##### DATA UNDER STUDY

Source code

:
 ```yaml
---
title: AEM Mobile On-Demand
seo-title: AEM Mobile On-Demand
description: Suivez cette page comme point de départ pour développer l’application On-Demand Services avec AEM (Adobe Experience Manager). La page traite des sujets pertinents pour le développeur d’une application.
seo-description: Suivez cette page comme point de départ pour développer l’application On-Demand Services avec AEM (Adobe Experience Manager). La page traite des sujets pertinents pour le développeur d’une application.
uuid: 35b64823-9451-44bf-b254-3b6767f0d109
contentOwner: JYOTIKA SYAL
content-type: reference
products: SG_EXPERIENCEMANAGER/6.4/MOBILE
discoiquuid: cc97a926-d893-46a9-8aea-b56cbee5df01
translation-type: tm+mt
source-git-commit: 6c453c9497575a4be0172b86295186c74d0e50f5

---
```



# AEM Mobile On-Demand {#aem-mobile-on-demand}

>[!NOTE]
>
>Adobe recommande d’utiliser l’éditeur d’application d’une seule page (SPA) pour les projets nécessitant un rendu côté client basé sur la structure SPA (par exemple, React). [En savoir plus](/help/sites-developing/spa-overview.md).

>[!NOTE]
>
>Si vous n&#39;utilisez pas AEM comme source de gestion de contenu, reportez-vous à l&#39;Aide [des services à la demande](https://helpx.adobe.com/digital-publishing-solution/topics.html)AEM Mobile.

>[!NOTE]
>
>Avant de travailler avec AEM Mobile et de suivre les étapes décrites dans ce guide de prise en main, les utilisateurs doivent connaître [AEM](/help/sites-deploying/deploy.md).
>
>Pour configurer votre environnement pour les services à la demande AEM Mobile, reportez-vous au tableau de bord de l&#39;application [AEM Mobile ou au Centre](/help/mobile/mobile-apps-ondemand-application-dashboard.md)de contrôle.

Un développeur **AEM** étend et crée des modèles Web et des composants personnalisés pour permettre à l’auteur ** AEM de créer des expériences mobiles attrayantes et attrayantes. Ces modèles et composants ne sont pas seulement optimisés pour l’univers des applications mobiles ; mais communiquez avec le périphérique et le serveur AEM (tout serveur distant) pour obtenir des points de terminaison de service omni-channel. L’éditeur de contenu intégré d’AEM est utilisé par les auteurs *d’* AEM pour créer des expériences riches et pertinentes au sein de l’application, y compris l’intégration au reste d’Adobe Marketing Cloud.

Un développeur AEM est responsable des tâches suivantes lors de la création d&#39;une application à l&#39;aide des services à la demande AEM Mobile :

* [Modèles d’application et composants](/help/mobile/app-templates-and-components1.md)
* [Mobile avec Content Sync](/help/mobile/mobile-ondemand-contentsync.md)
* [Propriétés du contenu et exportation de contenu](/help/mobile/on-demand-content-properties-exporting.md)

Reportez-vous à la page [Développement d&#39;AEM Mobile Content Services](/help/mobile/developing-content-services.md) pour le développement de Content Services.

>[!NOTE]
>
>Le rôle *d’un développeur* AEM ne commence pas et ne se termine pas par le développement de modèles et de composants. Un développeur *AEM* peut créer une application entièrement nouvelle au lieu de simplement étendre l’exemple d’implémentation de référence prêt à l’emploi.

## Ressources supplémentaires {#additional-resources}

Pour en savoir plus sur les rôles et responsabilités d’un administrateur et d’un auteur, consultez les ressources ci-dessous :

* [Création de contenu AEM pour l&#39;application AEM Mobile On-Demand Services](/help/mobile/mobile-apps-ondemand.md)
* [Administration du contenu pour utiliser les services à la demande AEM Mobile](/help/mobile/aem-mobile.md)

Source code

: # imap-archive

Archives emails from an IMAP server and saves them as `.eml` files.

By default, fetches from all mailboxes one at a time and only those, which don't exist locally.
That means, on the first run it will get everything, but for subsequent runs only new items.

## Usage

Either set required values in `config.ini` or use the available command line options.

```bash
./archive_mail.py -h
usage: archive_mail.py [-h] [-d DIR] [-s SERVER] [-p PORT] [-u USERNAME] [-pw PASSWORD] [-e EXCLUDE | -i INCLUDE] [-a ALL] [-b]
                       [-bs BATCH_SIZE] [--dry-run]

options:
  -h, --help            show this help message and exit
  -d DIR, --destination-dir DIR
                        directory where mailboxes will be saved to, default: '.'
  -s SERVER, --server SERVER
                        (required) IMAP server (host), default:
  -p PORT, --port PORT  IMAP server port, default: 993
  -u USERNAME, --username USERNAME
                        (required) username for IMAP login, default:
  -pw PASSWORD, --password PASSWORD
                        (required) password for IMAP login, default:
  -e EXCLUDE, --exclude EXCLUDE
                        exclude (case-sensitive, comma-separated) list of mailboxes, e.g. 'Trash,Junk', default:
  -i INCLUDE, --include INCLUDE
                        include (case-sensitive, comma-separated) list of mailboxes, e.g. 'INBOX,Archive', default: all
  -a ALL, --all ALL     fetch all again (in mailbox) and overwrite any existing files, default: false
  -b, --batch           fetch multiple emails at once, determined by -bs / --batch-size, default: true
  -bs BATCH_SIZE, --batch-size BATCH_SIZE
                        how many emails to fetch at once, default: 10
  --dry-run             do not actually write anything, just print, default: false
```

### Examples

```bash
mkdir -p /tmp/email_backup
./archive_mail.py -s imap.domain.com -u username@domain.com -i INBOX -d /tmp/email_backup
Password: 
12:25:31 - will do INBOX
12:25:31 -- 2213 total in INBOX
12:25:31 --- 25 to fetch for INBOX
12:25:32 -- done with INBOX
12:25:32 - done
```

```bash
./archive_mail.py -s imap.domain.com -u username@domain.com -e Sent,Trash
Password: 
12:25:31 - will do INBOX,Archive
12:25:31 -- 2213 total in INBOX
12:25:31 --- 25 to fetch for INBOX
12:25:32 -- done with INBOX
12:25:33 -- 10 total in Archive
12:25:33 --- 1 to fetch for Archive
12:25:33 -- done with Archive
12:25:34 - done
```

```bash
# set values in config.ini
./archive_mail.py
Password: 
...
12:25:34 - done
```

##########

**DIRECTIONS FOR THIS TASK:** Filter the records down to the lines containing the word "false", and copy those.

**RESPONSE BELOW:**
  -a ALL, --all ALL     fetch all again (in mailbox) and overwrite any existing files, default: false
  --dry-run             do not actually write anything, just print, default: false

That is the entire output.